Mis padres, gracias a Dios, en estos años se han hecho más mayores y han perdido esa preciada vida del tiempo que ya resta.

Mi hijo ha crecido y, prácticamente sin salir de casa, está terminando la universidad.

Muchos han perdido a familiares por el camino, sin ni siquiera haber podido despedirse.

Otros hemos engordado a la vez que las canas nos han poblado la melena (aquellos que podemos decir que algún pelo tenemos, aunque sea de tonto).

Aquel 15 de marzo de 2020 se rompió un hilo, el hilo de la vida continua. Parece que no hubiera pasado nada, pero ha pasado mucho.

Me preocupa no haber aprendido absolutamente nada.

Todos esos jóvenes que nacieron después de los años noventa, viviendo la crisis del 2008 y la pandemia, viven en la incertidumbre más absoluta en lo que respecta a su futuro. Los que trabajan tienen sueldos que no les dan para independizarse de sus padres; los que estudian, como mi hijo, cada día se preguntan para qué o por qué lo hacen. No ven futuro.

Estos días se habla, por ejemplo, de que después del verano los combustibles pueden superar el precio de los 3 €, 500 de las antiguas pesetas, y lo damos por asumido, por hecho, y parece que nadie dice nada.

Estos días el calor ha superado las temperaturas normales para la época, los que lo tienen han tirado de aires acondicionados, en locales y en viviendas, mientras que el precio de la luz continúa batiendo récord cada día y nadie decimos nada.

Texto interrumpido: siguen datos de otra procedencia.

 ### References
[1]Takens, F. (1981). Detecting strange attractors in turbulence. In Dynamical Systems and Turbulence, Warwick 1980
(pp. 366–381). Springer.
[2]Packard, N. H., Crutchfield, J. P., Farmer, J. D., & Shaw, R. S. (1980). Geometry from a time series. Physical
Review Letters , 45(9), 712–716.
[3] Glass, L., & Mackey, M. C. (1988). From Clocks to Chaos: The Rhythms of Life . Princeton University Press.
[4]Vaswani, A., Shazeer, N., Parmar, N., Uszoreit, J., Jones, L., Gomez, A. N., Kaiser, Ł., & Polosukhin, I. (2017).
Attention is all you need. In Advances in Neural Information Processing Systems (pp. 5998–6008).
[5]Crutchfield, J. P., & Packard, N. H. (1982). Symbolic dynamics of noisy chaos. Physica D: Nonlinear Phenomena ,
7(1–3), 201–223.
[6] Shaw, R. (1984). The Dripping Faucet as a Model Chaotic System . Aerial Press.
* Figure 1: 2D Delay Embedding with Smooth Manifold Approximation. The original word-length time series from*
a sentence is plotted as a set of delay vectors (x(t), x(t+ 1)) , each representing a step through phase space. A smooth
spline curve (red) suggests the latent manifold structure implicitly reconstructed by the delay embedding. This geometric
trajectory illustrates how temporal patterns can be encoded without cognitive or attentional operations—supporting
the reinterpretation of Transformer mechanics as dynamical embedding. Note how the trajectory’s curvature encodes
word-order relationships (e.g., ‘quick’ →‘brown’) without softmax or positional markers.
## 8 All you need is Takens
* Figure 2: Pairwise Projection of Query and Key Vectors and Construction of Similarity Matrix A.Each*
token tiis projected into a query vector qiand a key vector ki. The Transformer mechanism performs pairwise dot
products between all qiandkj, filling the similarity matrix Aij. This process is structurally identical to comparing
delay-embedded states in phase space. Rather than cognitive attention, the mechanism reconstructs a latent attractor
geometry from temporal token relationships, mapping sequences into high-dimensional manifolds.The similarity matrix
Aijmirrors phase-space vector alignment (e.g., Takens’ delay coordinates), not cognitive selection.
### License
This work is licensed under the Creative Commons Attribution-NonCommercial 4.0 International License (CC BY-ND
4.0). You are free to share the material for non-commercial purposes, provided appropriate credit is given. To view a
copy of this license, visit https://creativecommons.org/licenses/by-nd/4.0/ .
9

¿Quién sale a la calle a protestar?

Solo pensamos en las vacaciones, en el nuevo bañador que nos vamos a comprar y en si este año continuará abierto el chiringuito de la playa donde tomarnos las cervezas a pierna suelta.

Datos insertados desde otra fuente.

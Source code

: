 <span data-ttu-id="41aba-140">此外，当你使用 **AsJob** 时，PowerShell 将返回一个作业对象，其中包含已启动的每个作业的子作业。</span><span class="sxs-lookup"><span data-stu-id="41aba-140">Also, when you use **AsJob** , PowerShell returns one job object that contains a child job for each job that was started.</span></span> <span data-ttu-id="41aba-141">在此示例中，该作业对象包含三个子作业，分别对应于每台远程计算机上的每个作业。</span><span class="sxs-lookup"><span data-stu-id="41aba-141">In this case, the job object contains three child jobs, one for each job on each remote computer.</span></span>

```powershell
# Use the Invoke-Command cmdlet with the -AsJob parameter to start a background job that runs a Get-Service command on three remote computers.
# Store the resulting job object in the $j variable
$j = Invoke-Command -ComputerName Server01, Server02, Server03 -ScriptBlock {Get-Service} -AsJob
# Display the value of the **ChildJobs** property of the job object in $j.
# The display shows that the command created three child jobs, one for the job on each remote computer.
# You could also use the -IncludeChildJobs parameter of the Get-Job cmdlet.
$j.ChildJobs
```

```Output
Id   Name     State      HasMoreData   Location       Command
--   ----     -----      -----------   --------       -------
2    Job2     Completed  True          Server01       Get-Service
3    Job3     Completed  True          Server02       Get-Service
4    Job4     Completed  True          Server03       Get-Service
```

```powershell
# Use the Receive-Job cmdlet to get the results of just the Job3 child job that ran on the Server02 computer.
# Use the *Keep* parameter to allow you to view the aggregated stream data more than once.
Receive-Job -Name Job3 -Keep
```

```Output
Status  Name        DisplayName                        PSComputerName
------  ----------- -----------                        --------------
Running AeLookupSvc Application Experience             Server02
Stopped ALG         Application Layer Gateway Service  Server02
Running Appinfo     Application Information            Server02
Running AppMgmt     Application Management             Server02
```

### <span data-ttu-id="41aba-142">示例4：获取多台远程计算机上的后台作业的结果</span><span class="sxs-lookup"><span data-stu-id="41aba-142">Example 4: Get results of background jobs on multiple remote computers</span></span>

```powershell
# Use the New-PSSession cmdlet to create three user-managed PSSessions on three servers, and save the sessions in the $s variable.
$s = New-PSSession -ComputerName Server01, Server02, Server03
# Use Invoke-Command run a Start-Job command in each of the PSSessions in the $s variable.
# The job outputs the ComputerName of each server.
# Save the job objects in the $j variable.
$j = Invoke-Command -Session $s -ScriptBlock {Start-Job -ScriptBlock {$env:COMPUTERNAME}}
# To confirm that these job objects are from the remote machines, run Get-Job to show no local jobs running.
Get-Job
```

Hay una cosa en la que se lleva razón: vivir el hoy como si no hubiera mañana. Pero tal vez por los años que tengo, comienzo a discrepar. Hay que vivir hoy, aprovechar cada uno de los momentos que la vida nos ofrece, pero con el ojo puesto en mañana.

Mañana será septiembre, octubre, y habrá que vivir y llevamos el paso cambiado.

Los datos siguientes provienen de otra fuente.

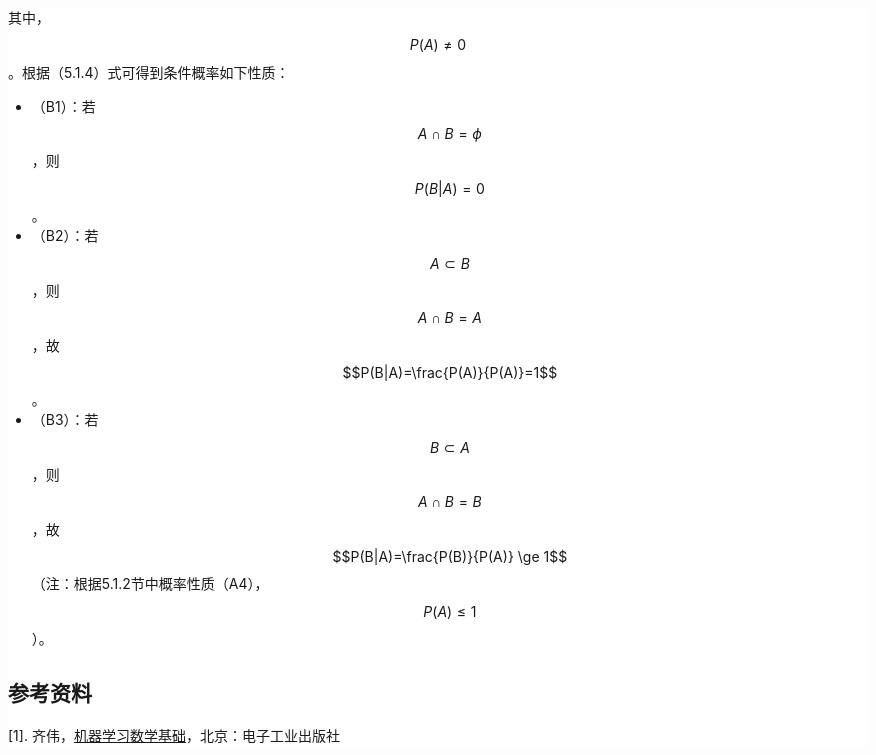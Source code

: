 其中，$$P(A) \ne 0$$ 。根据（5.1.4）式可得到条件概率如下性质：

- （B1）：若 $$A \cap B = \phi$$ ，则 $$P(B|A)=0$$  。
- （B2）：若 $$A \subset B$$ ，则 $$A \cap B = A$$ ，故 $$P(B|A)=\frac{P(A)}{P(A)}=1$$ 。
- （B3）：若 $$B \subset A$$ ，则 $$A \cap B = B$$ ，故 $$P(B|A)=\frac{P(B)}{P(A)} \ge 1$$  （注：根据5.1.2节中概率性质（A4）， $$P(A) \le 1$$ ）。



## 参考资料

[1]. 齐伟，[机器学习数学基础](http://math.itdiffer.com)，北京：电子工业出版社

Hemos tenido una oportunidad.

Creí, pensé, estúpido de mí, que todo aquello que vivimos nos serviría de lección para transformarnos en personas, simplemente, mejores.

Lactancio (245-325) decía que no hay alimento más dulce para el alma que el conocimiento de la verdad. Y ¿qué es la verdad? nos preguntamos. La verdad es el sentido de la vida correcto.

Hoy somos mucho menos libres que antes. Existe un mayor control, incluso, sobre lo que decimos.

Hemos dejado, también, que nos controlen hasta nuestros pensamientos y así utilicen de un modo u otro, o comercien libremente con nuestras emociones.

Nos quejamos de puertas adentro.

Ni siquiera pensamos.

Y, como siempre, sé que no digo nada… o lo digo todo.